2025-08-05 02:24:52 +00:00 · 2020-07-27 22:13:22 +02:00
parent dbd0f3ff97
commit f8c6f79b10
160 changed files with 8854 additions and 64 deletions
--- a/website/site/content/docs/dev/adr/0013_archive_files.md
+++ b/website/site/content/docs/dev/adr/0013_archive_files.md
@ -0,0 +1,42 @@
+++
+title = "Archive Files"
+weight = 140
+++
+
+
+# Context and Problem Statement
+
+Docspell should have support for files that contain the actual files
+that matter, like zip files and other such things. It should extract
+its contents automatcially.
+
+Since docspell should never drop or modify user data, the archive file
+must be present in the database. And it must be possible to download
+the file unmodified.
+
+On the other hand, files in there need to be text analysed and
+converted to pdf files.
+
+# Decision Outcome
+
+There is currently a table `attachment_source` which holds references
+to "original" files.
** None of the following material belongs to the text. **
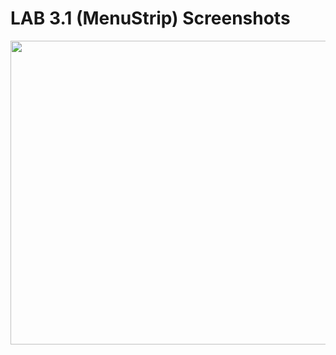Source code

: # LAB 3.1 (MenuStrip) Screenshots
<img src="Screenshot 2021-10-14 160403.png" height="486" width="541">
These are the files as uploaded by the user,
+before converted to pdf. Archive files add a subtlety to this: in case
+of an archive, an `attachment_source` is the original (non-archive)
+file inside an archive.
+
+The archive file itself will be stored in a separate table `attachment_archive`.
+
+Example: uploading a `files.zip` ZIP file containing `report.jpg`:
+
+- `attachment_source`: report.jpg
+- `attachment`: report.pdf
+- `attachment_archive`: files.zip
+
+Archive may contain other archives. Then the inner archives will not
+be saved. The archive file is extracted recursively, until there is no
+known archive file found.
+
+# Initial Support
+
+Initial support is implemented for ZIP and EML (e-mail files) files.